%%

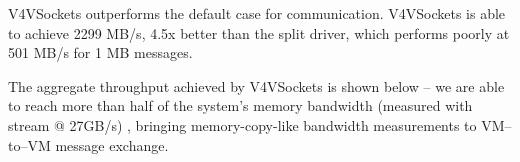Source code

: \documentclass[a0paper,portrait,final]{baposter}
\begin{document}
\begin{poster}
{\begin{multicols}{2}

V4VSockets outperforms the default case for communication. V4VSockets is able
to achieve 2299 MB/s, 4.5x better than the split driver, which performs poorly
at 501 MB/s for 1 MB messages.

The aggregate throughput achieved by V4VSockets is shown below -- we are able to reach more than half of the system's memory bandwidth (measured with stream @ 27GB/s) %
, bringing memory-copy-like bandwidth measurements to VM--to--VM message exchange.

\end{multicols}

}

\end{poster}
\end{document}
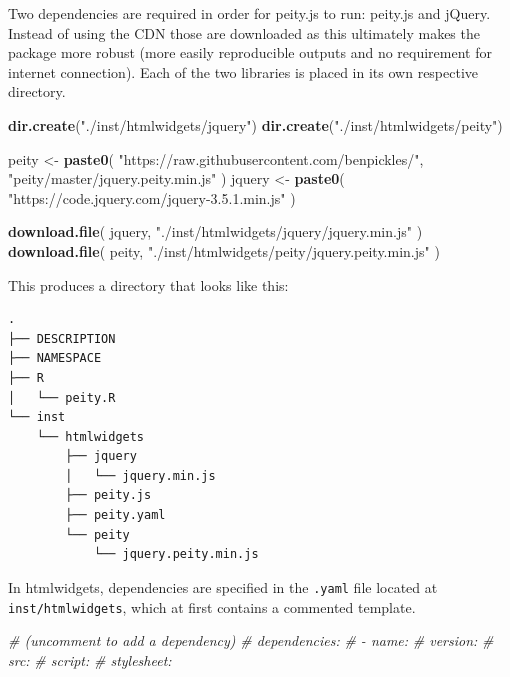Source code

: \documentclass[10pt,]{krantz}
\makeatletter
\newenvironment{Shaded}{\begin{snugshade}}{\end{snugshade}}
\newcommand{\CommentTok}[1]{\textcolor[rgb]{0.37,0.37,0.37}{\textit{#1}}}
\newcommand{\KeywordTok}[1]{\textcolor[rgb]{0.27,0.27,0.27}{\textbf{#1}}}
\newcommand{\NormalTok}[1]{#1}
\newcommand{\StringTok}[1]{\textcolor[rgb]{0.5,0.5,0.5}{#1}}
\newenvironment{kframe}{%
\medskip{}
\setlength{\fboxsep}{.8em}
 \def\at@end@of@kframe{}%
 \ifinner\ifhmode%
  \def\at@end@of@kframe{\end{minipage}}%
  \begin{minipage}{\columnwidth}%
 \fi\fi%
 \def\FrameCommand##1{\hskip\@totalleftmargin \hskip-\fboxsep
 \colorbox{shadecolor}{##1}\hskip-\fboxsep
     \hskip-\linewidth \hskip-\@totalleftmargin \hskip\columnwidth}%
 \MakeFramed {\advance\hsize-\width
   \@totalleftmargin\z@ \linewidth\hsize
   \@setminipage}}%
 {\par\unskip\endMakeFramed%
 \at@end@of@kframe}
\renewenvironment{Shaded}{\begin{kframe}}{\end{kframe}}
\makeatother
\begin{document}
Two dependencies are required in order for peity.js to run: peity.js and jQuery. Instead of using the CDN those are downloaded as this ultimately makes the package more robust (more easily reproducible outputs and no requirement for internet connection). Each of the two libraries is placed in its own respective directory.

\begin{Shaded}
\begin{Highlighting}[]
\KeywordTok{dir.create}\NormalTok{(}\StringTok{"./inst/htmlwidgets/jquery"}\NormalTok{)}
\KeywordTok{dir.create}\NormalTok{(}\StringTok{"./inst/htmlwidgets/peity"}\NormalTok{)}

\NormalTok{peity <-}\StringTok{ }\KeywordTok{paste0}\NormalTok{(}
  \StringTok{"https://raw.githubusercontent.com/benpickles/"}\NormalTok{,}
  \StringTok{"peity/master/jquery.peity.min.js"}
\NormalTok{)}
\NormalTok{jquery <-}\StringTok{ }\KeywordTok{paste0}\NormalTok{(}
  \StringTok{"https://code.jquery.com/jquery-3.5.1.min.js"}
\NormalTok{)}

\KeywordTok{download.file}\NormalTok{(}
\NormalTok{  jquery, }\StringTok{"./inst/htmlwidgets/jquery/jquery.min.js"}
\NormalTok{)}
\KeywordTok{download.file}\NormalTok{(}
\NormalTok{  peity, }\StringTok{"./inst/htmlwidgets/peity/jquery.peity.min.js"}
\NormalTok{)}
\end{Highlighting}
\end{Shaded}

This produces a directory that looks like this:

\begin{verbatim}
.
├── DESCRIPTION
├── NAMESPACE
├── R
│   └── peity.R
└── inst
    └── htmlwidgets
        ├── jquery
        │   └── jquery.min.js
        ├── peity.js
        ├── peity.yaml
        └── peity
            └── jquery.peity.min.js
\end{verbatim}

In htmlwidgets, dependencies are specified in the \texttt{.yaml} file located at \texttt{inst/htmlwidgets}, which at first contains a commented template.

\begin{Shaded}
\begin{Highlighting}[]
\CommentTok{# (uncomment to add a dependency)}
\CommentTok{# dependencies:}
\CommentTok{#  - name:}
\CommentTok{#    version:}
\CommentTok{#    src:}
\CommentTok{#    script:}
\CommentTok{#    stylesheet:}
\end{Highlighting}
\end{Shaded}
\end{document}
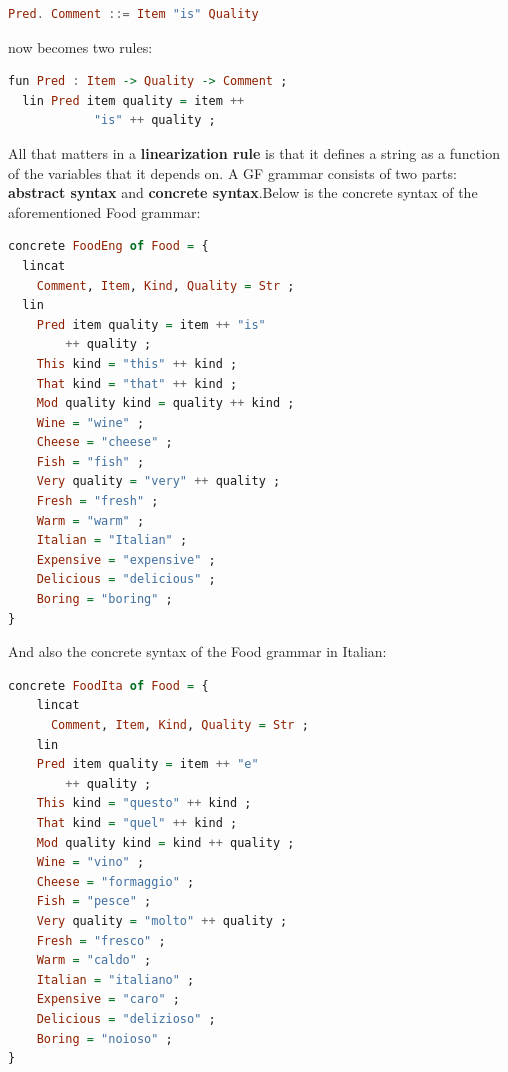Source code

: \begin{lstlisting}[language=haskell,label={lst:gf abs},caption={BNF Notation},captionpos=b, basicstyle=\small\ttfamily]
  Pred. Comment ::= Item "is" Quality
\end{lstlisting}

now becomes two rules:

\begin{lstlisting}[language=haskell,label={lst:gf crt},caption={Grammatical Framework Notation},captionpos=b, basicstyle=\small\ttfamily]
  fun Pred : Item -> Quality -> Comment ;
  lin Pred item quality = item ++
            "is" ++ quality ;
\end{lstlisting}

All that matters in a \textbf{linearization rule} is that it defines a string as a function of the variables that it depends on.
%
A GF grammar consists of two parts: \textbf{abstract syntax} and \textbf{concrete syntax}.Below is the concrete syntax of the aforementioned Food grammar:

\begin{lstlisting}[language=haskell,label={lst:gf crt food grammar},caption={The concrete syntax of the Food grammar.},captionpos=b, basicstyle=\small\ttfamily]
  concrete FoodEng of Food = {
  lincat
    Comment, Item, Kind, Quality = Str ;
  lin
    Pred item quality = item ++ "is"
        ++ quality ;
    This kind = "this" ++ kind ;
    That kind = "that" ++ kind ;
    Mod quality kind = quality ++ kind ;
    Wine = "wine" ;
    Cheese = "cheese" ;
    Fish = "fish" ;
    Very quality = "very" ++ quality ;
    Fresh = "fresh" ;
    Warm = "warm" ;
    Italian = "Italian" ;
    Expensive = "expensive" ;
    Delicious = "delicious" ;
    Boring = "boring" ;
}
\end{lstlisting}

And also the concrete syntax of the Food grammar in Italian:

\begin{lstlisting}[language=haskell,label={lst:gf crt food grammar italian},caption={The concrete syntax of the Food grammar in Italian.},captionpos=b, basicstyle=\small\ttfamily]
concrete FoodIta of Food = {
    lincat
      Comment, Item, Kind, Quality = Str ;
    lin
    Pred item quality = item ++ "e"
        ++ quality ;
    This kind = "questo" ++ kind ;
    That kind = "quel" ++ kind ;
    Mod quality kind = kind ++ quality ;
    Wine = "vino" ;
    Cheese = "formaggio" ;
    Fish = "pesce" ;
    Very quality = "molto" ++ quality ;
    Fresh = "fresco" ;
    Warm = "caldo" ;
    Italian = "italiano" ;
    Expensive = "caro" ;
    Delicious = "delizioso" ;
    Boring = "noioso" ;
}
\end{lstlisting}

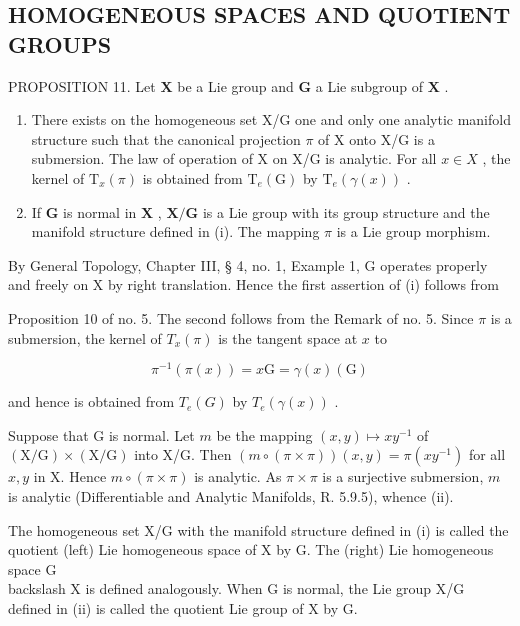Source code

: \subsection{HOMOGENEOUS SPACES AND QUOTIENT GROUPS}

PROPOSITION 11. Let \(\mathbf{X}\) be a Lie group and \(\mathbf{G}\) a Lie subgroup of \(\mathbf{X}\) .

\begin{enumerate}
\def\labelenumi{(\roman{enumi})}
\item
  There exists on the homogeneous set X/G one and only one analytic manifold structure such that the canonical projection \(\pi\) of X onto X/G is a submersion. The law of operation of X on X/G is analytic. For all \(x \in X\) , the kernel of \(\mathrm{T}_{x}(\pi)\) is obtained from \(\mathrm{T}_{e}(\mathrm{G})\) by \(\mathrm{T}_{e}(\gamma(x))\) .
\item
  If \(\mathbf{G}\) is normal in \(\mathbf{X}\) , \(\mathbf{X} / \mathbf{G}\) is a Lie group with its group structure and the manifold structure defined in (i). The mapping \(\pi\) is a Lie group morphism.
\end{enumerate}

By General Topology, Chapter III, § 4, no. 1, Example 1, G operates properly and freely on X by right translation. Hence the first assertion of (i) follows from

Proposition 10 of no. 5. The second follows from the Remark of no. 5. Since \(\pi\) is a submersion, the kernel of \(T_{x}(\pi)\) is the tangent space at \(x\) to

\[
\pi^ {- 1} (\pi (x)) = x \mathrm{G} = \gamma (x) (\mathrm{G})
\]

and hence is obtained from \(T_{e}(G)\) by \(T_{e}(\gamma(x))\) .

Suppose that G is normal. Let \(m\) be the mapping \((x,y)\mapsto xy^{-1}\) of \((\mathrm{X / G})\times (\mathrm{X / G})\) into X/G. Then \((m\circ (\pi \times \pi))(x,y) = \pi (xy^{-1})\) for all \(x,y\) in X. Hence \(m\circ (\pi \times \pi)\) is analytic. As \(\pi \times \pi\) is a surjective submersion, \(m\) is analytic (Differentiable and Analytic Manifolds, R. 5.9.5), whence (ii).

The homogeneous set X/G with the manifold structure defined in (i) is called the quotient (left) Lie homogeneous space of X by G. The (right) Lie homogeneous space G\\backslash X is defined analogously. When G is normal, the Lie group X/G defined in (ii) is called the quotient Lie group of X by G.

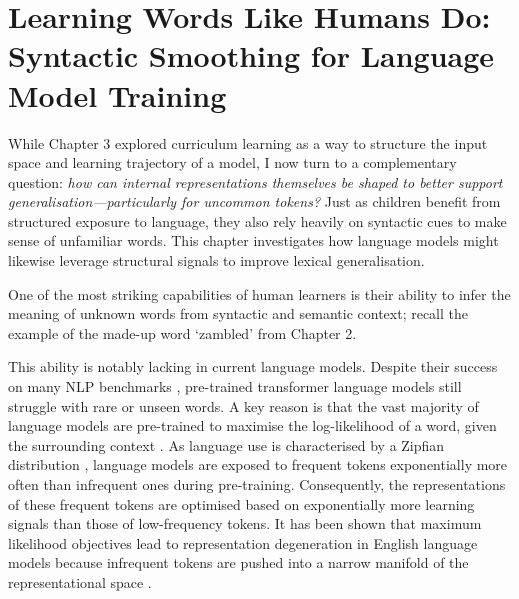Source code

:\chapter{Learning Words Like Humans Do: Syntactic Smoothing for Language Model Training}
\label{chapter:syntactic-smoothing}

While Chapter 3 explored curriculum learning as a way to structure the input space and learning trajectory of a model, I now turn to a complementary question: \emph{how can internal representations themselves be shaped to better support generalisation—particularly for uncommon tokens?} Just as children benefit from structured exposure to language, they also rely heavily on syntactic cues to make sense of unfamiliar words. This chapter investigates how language models might likewise leverage structural signals to improve lexical generalisation.

One of the most striking capabilities of human learners is their ability to infer the meaning of unknown words from syntactic and semantic context; recall the example of the made-up word `zambled' from Chapter 2.


This ability is notably lacking in current language models. Despite their success on many NLP benchmarks \citep{touvron2023llama, chowdhery2023palm}, pre-trained transformer language models still struggle with rare or unseen words. A key reason is that the vast majority of language models are pre-trained to maximise the log-likelihood of a word, given the surrounding context \citep{devlin2019bert, brown2020gpt3, chowdhery2023palm, touvron2023llama}. As language use is characterised by a Zipfian distribution \citep{zipf1935zipflaw}, language models are exposed to frequent tokens exponentially more often than infrequent ones during pre-training. Consequently, the representations of these frequent tokens are optimised based on exponentially more learning signals than those of low-frequency tokens. It has been shown that maximum likelihood objectives lead to representation degeneration in English language models because infrequent tokens are pushed into a narrow manifold of the representational space \citep{gao2018representation}.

%%

Exercise details:
This exercise requires the lines of the entries containing the string "https".

Answer:
  \StringTok{"https://raw.githubusercontent.com/benpickles/"}\NormalTok{,}
  \StringTok{"https://code.jquery.com/jquery-3.5.1.min.js"}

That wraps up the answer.